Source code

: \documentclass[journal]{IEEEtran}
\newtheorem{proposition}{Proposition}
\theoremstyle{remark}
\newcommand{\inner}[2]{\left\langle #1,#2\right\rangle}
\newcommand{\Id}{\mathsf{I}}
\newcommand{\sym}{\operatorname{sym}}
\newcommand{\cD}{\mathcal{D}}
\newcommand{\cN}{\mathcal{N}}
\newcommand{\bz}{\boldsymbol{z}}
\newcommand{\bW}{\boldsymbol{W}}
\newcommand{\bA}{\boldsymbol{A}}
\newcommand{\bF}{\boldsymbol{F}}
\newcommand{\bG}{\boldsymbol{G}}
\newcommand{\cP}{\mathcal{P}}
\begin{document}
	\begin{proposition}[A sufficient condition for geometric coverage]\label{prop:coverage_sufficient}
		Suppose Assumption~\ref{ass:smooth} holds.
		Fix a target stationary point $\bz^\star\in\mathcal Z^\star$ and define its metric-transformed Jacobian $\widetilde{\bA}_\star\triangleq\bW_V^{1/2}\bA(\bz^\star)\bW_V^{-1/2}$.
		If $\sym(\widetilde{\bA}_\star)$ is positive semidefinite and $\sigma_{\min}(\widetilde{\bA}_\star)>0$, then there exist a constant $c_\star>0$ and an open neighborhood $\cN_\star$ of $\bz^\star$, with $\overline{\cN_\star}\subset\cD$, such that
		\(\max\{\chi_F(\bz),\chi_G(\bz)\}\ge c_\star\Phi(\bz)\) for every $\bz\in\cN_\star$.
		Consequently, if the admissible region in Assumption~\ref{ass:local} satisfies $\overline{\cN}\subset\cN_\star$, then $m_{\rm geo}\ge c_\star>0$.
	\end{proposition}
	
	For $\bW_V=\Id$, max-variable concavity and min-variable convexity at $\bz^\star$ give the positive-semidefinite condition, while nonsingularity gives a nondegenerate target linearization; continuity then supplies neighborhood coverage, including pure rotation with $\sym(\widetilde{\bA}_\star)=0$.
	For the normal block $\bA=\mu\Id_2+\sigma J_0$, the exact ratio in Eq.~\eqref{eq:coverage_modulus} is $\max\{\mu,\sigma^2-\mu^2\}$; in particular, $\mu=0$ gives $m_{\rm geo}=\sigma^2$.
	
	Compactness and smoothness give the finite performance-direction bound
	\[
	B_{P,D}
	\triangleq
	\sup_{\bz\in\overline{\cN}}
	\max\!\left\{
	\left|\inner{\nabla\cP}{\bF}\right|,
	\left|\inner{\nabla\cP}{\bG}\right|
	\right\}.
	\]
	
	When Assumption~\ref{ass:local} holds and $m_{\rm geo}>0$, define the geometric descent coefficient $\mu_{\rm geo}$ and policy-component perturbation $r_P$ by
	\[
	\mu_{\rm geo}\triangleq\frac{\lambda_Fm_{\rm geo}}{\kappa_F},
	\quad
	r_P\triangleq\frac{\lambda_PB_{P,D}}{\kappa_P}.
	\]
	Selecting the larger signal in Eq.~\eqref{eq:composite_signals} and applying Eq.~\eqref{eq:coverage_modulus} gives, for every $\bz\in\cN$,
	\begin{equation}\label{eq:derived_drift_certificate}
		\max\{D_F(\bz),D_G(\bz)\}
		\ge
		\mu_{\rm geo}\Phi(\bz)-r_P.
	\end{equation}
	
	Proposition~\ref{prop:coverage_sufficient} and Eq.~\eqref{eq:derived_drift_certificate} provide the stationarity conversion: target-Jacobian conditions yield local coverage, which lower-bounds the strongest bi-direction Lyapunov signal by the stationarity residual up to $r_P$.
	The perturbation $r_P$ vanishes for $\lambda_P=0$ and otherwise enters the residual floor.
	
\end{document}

::::

● **EXERCISE GOAL**:
Your response should be made up of the lines in the data that contain the word "with".

● **FINISHED TASK**:
		If $\sym(\widetilde{\bA}_\star)$ is positive semidefinite and $\sigma_{\min}(\widetilde{\bA}_\star)>0$, then there exist a constant $c_\star>0$ and an open neighborhood $\cN_\star$ of $\bz^\star$, with $\overline{\cN_\star}\subset\cD$, such that
	For $\bW_V=\Id$, max-variable concavity and min-variable convexity at $\bz^\star$ give the positive-semidefinite condition, while nonsingularity gives a nondegenerate target linearization; continuity then supplies neighborhood coverage, including pure rotation with $\sym(\widetilde{\bA}_\star)=0$.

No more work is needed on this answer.